At one time there were Islamic societies which led the world
in their arts and sciences: notably mathematics and astronomy but also
medicine, architecture, philosophy, and poetry. We owe to Muslims (and the
Christian Byzantines) the preservation of much of the literature and knowledge of
the ancient Greeks. By comparison, the Christian West was generally backward,
and I am sure that the Muslims regarded it as even barbarian.
So how and why did the Islamic civilizations decline? I am
not a historian but from what I do know, I think I can say this with hopefully
only slight inaccuracy: wars with the Christians were a big factor.
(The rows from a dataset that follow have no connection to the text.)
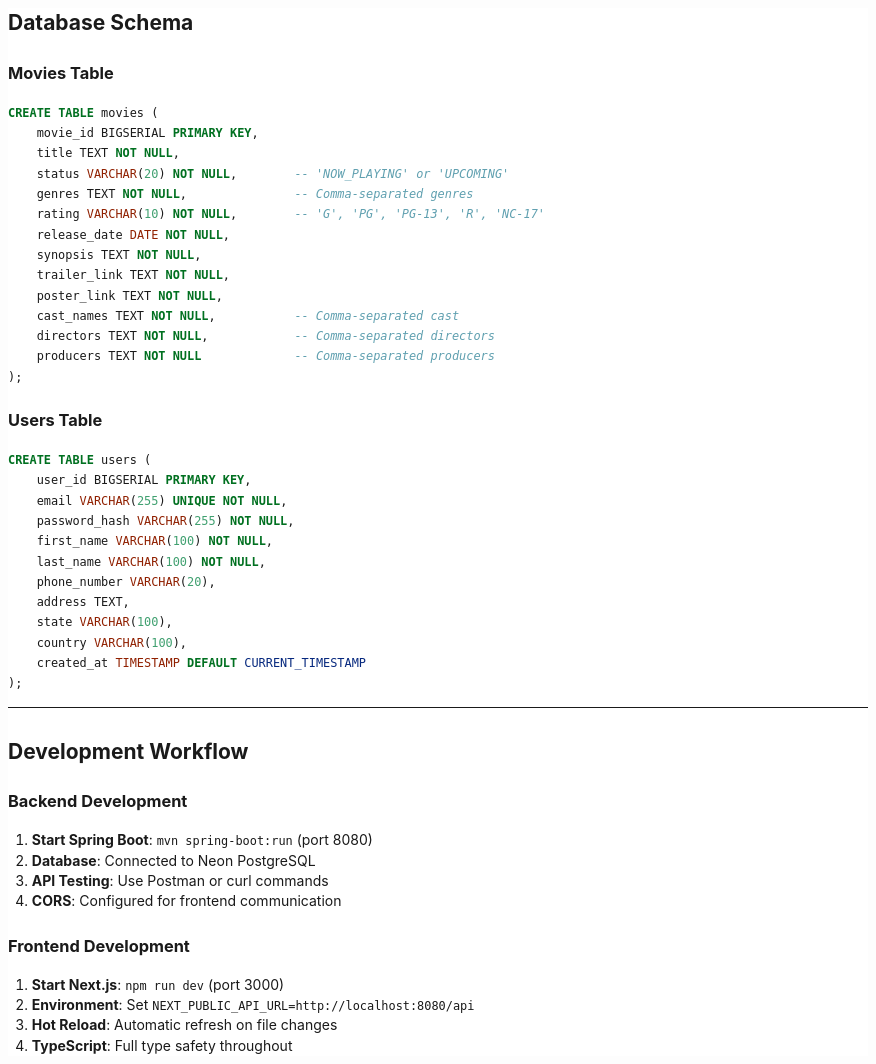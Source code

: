 
## Database Schema

### Movies Table
```sql
CREATE TABLE movies (
    movie_id BIGSERIAL PRIMARY KEY,
    title TEXT NOT NULL,
    status VARCHAR(20) NOT NULL,        -- 'NOW_PLAYING' or 'UPCOMING'
    genres TEXT NOT NULL,               -- Comma-separated genres
    rating VARCHAR(10) NOT NULL,        -- 'G', 'PG', 'PG-13', 'R', 'NC-17'
    release_date DATE NOT NULL,
    synopsis TEXT NOT NULL,
    trailer_link TEXT NOT NULL,
    poster_link TEXT NOT NULL,
    cast_names TEXT NOT NULL,           -- Comma-separated cast
    directors TEXT NOT NULL,            -- Comma-separated directors
    producers TEXT NOT NULL             -- Comma-separated producers
);
```

### Users Table
```sql
CREATE TABLE users (
    user_id BIGSERIAL PRIMARY KEY,
    email VARCHAR(255) UNIQUE NOT NULL,
    password_hash VARCHAR(255) NOT NULL,
    first_name VARCHAR(100) NOT NULL,
    last_name VARCHAR(100) NOT NULL,
    phone_number VARCHAR(20),
    address TEXT,
    state VARCHAR(100),
    country VARCHAR(100),
    created_at TIMESTAMP DEFAULT CURRENT_TIMESTAMP
);
```

---

## Development Workflow

### Backend Development
1. **Start Spring Boot**: `mvn spring-boot:run` (port 8080)
2. **Database**: Connected to Neon PostgreSQL
3. **API Testing**: Use Postman or curl commands
4. **CORS**: Configured for frontend communication

### Frontend Development
1. **Start Next.js**: `npm run dev` (port 3000)
2. **Environment**: Set `NEXT_PUBLIC_API_URL=http://localhost:8080/api`
3. **Hot Reload**: Automatic refresh on file changes
4. **TypeScript**: Full type safety throughout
In Spain, where there was quite a glorious Islamic
civilization, with advanced medicine as well as philosophy and other arts and
sciences--and, incidentally, generally remarkable tolerance of non-Muslims
(Christians and Jews)--centuries of war (the so-called Reconquista or
reconquest by Christian Spanish kingdoms) culminated in 1492 with the fall of Granada
and thus the ending of the last Islamic kingdom in Spain. (In 1492, not
coincidentally, Spain's
Jews were expelled; the Muslims were granted tolerance but that promise lasted
only some 30 years.)
In the Middle East, where notable
Islamic civilizations centered on Baghdad
and Persia, there
similarly were several centuries of wars between Christians and Muslims,
centering on the Crusades, which supposedly had the aim of recapturing Jerusalem
for Christians but which caused enormous killing and destruction over a larger
area. Wars between Christian states and Muslim powers lasted at least until the
eighteenth century.
The last of the Muslim temporal kingdoms--and this is
starting to get off the subject--was the Ottoman Empire, which had absorbed the
Byzantine Empire (culminating in 1453 with the fall of Constantinople) but weakened
over centuries until its final collapse with World War I.